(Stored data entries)
※
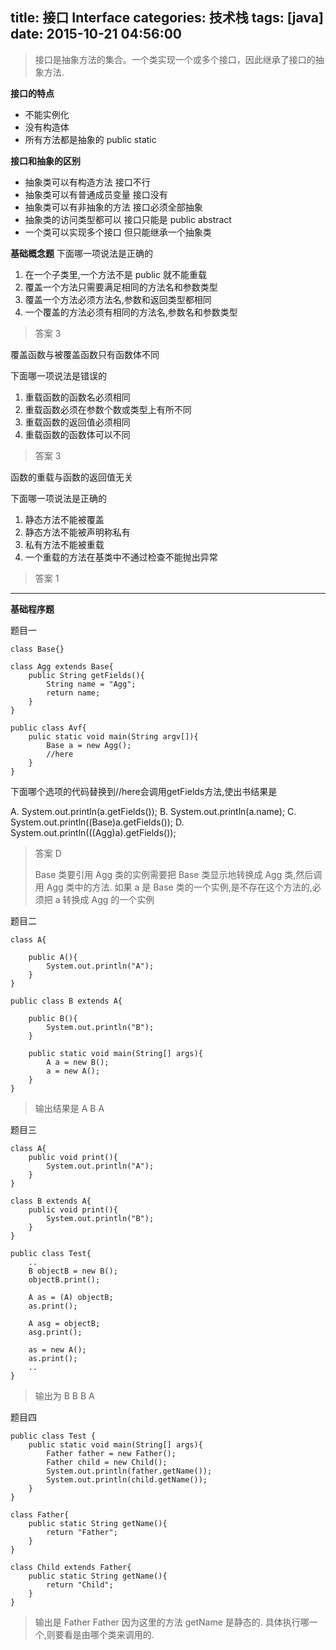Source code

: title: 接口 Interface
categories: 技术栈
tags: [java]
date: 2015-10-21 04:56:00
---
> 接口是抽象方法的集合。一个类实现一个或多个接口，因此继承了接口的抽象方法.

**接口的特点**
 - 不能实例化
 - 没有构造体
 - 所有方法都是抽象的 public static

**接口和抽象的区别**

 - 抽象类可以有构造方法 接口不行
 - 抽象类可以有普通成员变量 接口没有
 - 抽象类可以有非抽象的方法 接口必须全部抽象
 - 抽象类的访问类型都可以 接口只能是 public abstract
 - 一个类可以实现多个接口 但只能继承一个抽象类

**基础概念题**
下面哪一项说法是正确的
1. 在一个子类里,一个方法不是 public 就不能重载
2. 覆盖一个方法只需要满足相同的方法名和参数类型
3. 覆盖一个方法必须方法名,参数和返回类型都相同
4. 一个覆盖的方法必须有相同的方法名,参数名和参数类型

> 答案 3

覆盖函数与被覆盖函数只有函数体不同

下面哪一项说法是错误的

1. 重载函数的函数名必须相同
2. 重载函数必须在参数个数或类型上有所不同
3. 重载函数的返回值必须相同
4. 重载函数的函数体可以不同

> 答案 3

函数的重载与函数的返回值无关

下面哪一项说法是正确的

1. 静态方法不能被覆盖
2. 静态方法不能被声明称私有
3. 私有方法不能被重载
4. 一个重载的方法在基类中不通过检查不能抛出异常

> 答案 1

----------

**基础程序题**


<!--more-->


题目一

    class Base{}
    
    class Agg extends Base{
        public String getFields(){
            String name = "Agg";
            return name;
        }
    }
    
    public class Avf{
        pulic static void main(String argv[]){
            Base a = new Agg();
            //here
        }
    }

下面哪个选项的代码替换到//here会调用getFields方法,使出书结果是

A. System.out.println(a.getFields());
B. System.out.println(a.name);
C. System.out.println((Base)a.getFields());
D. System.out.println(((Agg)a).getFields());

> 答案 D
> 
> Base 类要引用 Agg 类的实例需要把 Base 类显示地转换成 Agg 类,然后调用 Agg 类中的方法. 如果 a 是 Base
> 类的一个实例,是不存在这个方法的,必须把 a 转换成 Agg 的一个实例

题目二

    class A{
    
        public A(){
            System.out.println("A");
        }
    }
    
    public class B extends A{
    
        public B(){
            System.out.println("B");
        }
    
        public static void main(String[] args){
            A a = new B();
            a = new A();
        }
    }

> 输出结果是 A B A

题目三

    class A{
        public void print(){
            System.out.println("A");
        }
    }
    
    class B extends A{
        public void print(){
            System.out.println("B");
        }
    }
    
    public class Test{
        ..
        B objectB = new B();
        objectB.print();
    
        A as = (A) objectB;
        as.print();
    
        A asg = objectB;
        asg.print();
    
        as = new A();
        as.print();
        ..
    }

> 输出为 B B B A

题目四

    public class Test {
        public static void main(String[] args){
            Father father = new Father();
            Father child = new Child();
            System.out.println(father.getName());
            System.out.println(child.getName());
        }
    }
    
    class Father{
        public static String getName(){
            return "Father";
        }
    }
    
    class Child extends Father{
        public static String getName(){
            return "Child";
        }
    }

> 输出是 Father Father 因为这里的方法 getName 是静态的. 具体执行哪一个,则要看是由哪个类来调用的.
※
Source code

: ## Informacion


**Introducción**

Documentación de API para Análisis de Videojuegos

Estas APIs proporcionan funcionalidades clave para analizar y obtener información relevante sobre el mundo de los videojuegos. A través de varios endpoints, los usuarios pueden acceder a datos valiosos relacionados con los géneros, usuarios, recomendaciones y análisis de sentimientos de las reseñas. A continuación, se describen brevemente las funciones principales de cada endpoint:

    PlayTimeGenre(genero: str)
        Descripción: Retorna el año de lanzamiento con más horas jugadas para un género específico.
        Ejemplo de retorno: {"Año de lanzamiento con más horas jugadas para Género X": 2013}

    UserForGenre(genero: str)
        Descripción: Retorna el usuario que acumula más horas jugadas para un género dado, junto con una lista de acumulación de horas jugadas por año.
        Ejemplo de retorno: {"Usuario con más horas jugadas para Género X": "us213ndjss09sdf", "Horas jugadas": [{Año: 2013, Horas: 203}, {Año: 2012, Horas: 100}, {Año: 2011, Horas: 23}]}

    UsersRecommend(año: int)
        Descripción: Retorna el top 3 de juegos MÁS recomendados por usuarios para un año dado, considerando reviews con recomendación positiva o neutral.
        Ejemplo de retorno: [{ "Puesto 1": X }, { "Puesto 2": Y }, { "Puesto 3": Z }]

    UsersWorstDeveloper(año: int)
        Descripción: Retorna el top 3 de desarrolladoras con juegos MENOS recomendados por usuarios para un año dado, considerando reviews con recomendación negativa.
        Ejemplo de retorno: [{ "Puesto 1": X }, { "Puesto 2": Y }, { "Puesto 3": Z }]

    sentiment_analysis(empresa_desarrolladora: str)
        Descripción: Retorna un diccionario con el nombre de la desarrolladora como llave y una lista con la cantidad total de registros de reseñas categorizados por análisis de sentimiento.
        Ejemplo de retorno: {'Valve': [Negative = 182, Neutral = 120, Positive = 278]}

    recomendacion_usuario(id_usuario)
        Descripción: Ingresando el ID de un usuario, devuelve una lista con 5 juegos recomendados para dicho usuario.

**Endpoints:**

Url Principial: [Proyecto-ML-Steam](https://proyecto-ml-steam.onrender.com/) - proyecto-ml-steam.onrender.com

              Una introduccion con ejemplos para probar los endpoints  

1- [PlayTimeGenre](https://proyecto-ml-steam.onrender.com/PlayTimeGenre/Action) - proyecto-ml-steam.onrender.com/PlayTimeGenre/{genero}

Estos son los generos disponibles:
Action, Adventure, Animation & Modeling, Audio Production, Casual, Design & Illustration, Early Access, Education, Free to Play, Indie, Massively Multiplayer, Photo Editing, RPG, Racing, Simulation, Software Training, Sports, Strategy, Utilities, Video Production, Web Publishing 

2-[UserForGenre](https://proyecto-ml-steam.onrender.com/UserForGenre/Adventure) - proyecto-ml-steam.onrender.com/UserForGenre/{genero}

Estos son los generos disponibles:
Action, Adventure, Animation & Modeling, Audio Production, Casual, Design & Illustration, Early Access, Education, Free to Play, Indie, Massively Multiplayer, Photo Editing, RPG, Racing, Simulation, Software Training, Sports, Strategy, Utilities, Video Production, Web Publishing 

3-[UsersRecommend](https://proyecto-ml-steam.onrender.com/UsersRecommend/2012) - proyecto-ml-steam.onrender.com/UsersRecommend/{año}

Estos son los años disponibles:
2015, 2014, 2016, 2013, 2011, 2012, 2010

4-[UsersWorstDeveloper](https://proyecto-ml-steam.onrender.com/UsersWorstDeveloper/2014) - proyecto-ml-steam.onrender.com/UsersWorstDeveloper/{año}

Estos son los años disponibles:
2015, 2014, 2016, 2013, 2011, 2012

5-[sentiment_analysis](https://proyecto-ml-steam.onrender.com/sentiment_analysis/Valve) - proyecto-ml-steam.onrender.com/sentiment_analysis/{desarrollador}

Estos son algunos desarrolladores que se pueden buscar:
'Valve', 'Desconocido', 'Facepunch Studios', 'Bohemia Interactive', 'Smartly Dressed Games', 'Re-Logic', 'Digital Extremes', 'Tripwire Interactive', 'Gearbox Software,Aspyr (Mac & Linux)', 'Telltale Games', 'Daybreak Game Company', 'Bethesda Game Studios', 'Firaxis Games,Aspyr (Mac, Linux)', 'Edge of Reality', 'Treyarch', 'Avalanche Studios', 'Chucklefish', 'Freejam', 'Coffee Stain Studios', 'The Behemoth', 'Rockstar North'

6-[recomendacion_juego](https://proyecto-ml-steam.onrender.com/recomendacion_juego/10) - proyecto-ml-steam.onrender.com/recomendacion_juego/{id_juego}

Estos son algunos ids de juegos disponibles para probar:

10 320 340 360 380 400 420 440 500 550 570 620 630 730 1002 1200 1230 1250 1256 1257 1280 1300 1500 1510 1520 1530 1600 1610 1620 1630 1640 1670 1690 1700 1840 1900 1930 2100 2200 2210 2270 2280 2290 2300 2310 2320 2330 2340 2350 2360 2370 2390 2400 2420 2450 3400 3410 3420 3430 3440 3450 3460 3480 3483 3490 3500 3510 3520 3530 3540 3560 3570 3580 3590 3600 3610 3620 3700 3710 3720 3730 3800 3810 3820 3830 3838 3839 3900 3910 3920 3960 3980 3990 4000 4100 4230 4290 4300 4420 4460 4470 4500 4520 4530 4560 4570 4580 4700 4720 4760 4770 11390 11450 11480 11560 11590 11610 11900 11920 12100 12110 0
※
### What this task involves
Of all the entries above, retype exactly the lines from the line with "2. 静态方法不能被声明称私有" to the line with "C. System.out.println((Base)a.getFields());", both included, and no others.

### Response box
2. 静态方法不能被声明称私有
3. 私有方法不能被重载
4. 一个重载的方法在基类中不通过检查不能抛出异常

> 答案 1

----------

**基础程序题**


<!--more-->


题目一

    class Base{}
    
    class Agg extends Base{
        public String getFields(){
            String name = "Agg";
            return name;
        }
    }
    
    public class Avf{
        pulic static void main(String argv[]){
            Base a = new Agg();
            //here
        }
    }

下面哪个选项的代码替换到//here会调用getFields方法,使出书结果是

A. System.out.println(a.getFields());
B. System.out.println(a.name);
C. System.out.println((Base)a.getFields());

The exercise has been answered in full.